By Stephen Enniss
As I take up duties as director of the Harry Ransom Center, I am reminded of Ezra Pound's injunction to "make it new," which coincidently was also the theme of the first exhibition I attended at the Center 10 years ago. Pound was talking about the imperatives of art and the need to cast off old molds in favor of new forms of expression. Even before he coined that phrase, the Futurist poet F. T. Marinetti had taken this modernist position to a further extreme and called for tearing down the museums, libraries, and academies. Such was the fervor for the new in the early days of the twentieth century.
Yet for all of modernism's revolutionary zeal, Pound and his fellow artists wrote with a high degree of awareness of those who had come before. For Pound that past was long, reaching as far back as Confucius, Homer, Ovid, and the troubadour poets of northern Italy. In fact, the modernists so well documented in the Ransom Center collections maintained a vital connection with those traditions that they were remaking.

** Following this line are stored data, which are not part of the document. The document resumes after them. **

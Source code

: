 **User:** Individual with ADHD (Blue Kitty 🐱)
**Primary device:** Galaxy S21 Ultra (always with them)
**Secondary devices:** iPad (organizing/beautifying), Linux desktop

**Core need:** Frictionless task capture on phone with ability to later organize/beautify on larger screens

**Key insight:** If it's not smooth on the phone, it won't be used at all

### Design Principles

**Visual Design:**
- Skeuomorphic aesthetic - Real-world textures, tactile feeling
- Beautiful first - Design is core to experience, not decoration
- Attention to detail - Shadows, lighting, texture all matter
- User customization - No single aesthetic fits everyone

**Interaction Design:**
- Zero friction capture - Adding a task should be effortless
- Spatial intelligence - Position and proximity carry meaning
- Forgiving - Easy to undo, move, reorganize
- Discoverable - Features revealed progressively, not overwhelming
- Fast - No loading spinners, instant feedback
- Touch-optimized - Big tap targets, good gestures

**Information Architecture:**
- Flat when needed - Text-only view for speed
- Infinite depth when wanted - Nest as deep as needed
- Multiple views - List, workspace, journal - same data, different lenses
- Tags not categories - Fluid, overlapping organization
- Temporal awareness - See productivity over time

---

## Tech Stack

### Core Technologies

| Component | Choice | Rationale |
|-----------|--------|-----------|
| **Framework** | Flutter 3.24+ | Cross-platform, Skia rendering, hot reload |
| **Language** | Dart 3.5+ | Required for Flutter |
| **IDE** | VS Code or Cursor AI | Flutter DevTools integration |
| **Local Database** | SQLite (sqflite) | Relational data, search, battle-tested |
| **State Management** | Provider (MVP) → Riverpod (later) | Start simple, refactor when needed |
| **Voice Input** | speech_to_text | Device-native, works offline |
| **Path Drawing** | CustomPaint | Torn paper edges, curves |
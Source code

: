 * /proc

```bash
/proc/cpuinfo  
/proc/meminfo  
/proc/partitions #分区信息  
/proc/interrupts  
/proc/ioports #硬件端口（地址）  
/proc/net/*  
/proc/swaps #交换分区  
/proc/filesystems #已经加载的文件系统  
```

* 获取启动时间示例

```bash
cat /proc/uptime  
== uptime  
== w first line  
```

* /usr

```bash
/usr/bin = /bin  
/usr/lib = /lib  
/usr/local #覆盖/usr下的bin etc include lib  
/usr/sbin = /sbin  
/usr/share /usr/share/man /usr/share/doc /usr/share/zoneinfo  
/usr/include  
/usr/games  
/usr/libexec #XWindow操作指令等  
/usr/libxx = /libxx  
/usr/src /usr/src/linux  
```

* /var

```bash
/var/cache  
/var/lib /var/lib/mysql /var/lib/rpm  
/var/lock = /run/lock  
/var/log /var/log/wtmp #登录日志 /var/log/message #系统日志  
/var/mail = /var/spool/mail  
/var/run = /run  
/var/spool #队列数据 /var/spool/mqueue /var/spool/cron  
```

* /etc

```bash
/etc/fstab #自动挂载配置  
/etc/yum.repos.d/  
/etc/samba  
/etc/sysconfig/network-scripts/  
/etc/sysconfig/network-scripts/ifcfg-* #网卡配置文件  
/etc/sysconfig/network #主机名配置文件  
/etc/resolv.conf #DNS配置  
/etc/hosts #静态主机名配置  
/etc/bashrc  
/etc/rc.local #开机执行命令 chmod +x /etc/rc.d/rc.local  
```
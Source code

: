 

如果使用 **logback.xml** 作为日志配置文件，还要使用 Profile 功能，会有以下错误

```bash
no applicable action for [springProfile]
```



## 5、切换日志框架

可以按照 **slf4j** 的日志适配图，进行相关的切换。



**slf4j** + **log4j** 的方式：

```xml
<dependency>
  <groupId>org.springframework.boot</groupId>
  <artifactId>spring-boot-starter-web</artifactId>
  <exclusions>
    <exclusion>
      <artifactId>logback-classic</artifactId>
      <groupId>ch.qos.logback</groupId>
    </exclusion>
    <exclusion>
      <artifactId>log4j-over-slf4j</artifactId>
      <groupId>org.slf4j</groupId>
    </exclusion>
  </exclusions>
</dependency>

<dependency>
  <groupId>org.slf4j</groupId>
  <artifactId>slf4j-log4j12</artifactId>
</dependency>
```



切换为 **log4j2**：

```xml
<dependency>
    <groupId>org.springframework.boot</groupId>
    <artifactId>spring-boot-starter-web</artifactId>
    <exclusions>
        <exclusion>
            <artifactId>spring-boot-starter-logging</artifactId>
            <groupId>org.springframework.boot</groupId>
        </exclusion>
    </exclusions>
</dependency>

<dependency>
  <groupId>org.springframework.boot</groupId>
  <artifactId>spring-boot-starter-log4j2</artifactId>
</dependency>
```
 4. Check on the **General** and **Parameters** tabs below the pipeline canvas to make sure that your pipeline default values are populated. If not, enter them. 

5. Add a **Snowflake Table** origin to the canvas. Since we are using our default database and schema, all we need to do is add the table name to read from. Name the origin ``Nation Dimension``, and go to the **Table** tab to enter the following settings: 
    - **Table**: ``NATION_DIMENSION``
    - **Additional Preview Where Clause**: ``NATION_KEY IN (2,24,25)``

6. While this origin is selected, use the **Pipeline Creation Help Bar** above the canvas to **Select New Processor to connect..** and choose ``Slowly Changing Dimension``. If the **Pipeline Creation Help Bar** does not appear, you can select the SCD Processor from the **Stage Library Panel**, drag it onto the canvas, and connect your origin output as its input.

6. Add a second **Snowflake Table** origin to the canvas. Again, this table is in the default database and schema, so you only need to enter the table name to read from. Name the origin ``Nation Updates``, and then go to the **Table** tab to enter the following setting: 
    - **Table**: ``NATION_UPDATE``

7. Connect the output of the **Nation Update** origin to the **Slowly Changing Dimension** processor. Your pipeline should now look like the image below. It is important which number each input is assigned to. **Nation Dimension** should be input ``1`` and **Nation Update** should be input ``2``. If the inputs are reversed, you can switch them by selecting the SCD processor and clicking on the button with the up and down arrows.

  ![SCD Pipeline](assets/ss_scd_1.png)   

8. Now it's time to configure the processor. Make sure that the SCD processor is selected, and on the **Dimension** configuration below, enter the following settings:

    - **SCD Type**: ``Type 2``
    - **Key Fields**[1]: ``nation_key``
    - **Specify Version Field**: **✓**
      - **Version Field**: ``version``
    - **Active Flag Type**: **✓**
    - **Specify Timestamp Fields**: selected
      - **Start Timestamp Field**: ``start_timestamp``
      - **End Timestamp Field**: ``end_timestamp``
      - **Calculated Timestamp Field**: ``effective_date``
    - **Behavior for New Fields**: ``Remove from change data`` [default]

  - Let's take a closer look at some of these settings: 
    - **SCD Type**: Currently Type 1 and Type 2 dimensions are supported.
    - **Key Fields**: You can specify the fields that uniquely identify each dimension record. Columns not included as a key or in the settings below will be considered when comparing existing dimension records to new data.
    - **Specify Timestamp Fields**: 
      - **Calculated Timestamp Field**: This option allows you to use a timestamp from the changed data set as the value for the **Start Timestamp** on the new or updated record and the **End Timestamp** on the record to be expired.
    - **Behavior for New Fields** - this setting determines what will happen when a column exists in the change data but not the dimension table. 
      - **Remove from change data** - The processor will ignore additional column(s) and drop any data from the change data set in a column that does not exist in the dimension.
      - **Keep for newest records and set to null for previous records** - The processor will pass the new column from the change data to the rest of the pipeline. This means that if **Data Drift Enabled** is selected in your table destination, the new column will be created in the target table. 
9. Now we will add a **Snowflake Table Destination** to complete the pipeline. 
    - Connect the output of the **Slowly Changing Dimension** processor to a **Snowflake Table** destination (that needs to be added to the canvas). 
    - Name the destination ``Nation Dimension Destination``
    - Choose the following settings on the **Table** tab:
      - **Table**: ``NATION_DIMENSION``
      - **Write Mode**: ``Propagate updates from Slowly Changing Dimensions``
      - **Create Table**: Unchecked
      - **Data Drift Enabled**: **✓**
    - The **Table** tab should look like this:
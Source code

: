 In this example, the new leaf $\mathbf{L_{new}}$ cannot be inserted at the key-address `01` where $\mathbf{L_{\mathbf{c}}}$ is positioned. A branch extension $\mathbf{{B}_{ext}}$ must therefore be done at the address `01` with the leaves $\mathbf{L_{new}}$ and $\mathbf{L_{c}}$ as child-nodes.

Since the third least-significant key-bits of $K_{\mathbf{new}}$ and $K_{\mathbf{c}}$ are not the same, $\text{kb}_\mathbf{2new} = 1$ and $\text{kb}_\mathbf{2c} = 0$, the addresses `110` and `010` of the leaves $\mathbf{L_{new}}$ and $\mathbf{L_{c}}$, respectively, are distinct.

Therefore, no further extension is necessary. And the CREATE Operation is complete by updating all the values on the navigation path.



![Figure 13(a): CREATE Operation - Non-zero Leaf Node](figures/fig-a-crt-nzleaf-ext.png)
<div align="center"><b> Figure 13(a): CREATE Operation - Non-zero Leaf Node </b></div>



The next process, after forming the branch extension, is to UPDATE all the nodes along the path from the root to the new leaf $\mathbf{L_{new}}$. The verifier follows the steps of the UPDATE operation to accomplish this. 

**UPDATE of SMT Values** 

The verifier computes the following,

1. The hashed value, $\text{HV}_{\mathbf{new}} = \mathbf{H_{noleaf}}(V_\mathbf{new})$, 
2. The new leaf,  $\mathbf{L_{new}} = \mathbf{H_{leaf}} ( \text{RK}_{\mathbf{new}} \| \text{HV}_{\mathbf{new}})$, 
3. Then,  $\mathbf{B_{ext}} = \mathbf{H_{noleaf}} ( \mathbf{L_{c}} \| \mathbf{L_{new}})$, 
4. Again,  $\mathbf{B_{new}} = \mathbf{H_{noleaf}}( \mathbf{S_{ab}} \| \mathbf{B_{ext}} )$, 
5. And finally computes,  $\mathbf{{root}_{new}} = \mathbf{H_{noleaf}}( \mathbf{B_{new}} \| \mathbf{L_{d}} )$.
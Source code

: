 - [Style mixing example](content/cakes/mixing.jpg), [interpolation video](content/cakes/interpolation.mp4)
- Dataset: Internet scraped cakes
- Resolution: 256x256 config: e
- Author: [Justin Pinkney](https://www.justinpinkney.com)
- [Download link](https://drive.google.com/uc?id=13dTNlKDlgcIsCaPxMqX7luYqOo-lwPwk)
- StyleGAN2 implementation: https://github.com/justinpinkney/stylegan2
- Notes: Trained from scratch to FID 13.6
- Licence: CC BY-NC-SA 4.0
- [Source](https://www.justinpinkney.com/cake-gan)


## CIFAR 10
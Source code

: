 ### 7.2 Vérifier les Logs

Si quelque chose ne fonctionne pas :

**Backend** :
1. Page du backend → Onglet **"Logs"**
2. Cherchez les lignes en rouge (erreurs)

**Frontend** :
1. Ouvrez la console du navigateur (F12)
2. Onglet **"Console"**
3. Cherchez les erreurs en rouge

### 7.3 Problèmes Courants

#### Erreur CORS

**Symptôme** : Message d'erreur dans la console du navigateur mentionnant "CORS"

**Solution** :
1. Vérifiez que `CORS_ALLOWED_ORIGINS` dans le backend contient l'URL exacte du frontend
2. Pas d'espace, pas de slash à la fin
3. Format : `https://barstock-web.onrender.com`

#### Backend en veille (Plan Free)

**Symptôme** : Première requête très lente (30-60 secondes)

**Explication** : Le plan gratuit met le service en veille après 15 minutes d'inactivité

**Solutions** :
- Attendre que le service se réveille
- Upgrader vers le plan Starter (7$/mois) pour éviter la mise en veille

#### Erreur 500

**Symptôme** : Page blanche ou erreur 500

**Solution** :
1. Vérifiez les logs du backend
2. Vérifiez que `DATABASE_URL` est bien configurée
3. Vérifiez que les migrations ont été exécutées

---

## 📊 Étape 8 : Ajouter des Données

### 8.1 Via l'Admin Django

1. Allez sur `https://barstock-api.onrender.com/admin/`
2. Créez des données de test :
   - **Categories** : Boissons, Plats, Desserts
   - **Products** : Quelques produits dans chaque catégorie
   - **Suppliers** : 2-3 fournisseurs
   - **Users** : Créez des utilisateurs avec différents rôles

As I take up duties here I am mindful of these dual commitments to embrace the new while also maintaining continuity with the past. The truth is the Ransom Center has always been in the process of reinvention.
What forms will our future work take? I daresay it will be a combination of the old and the new. New challenges will continue to be met in preserving the physical and virtual records of our finest writers and artists and in making these collections available to all. We will continue to find innovative ways to share these resources with students, scholars, and a broader public. And we will bring the Ransom Center's considerable expertise to bear in interpreting this history in classrooms, exhibitions, symposia, conferences, and in online communities.
But the most provocative thing we may do, and the most important, may well be the first. We will continue to capture the creative expression of our time in all its ephemeral forms and hold it for the benefit of all who share a curiosity about where we have been and where we might still go.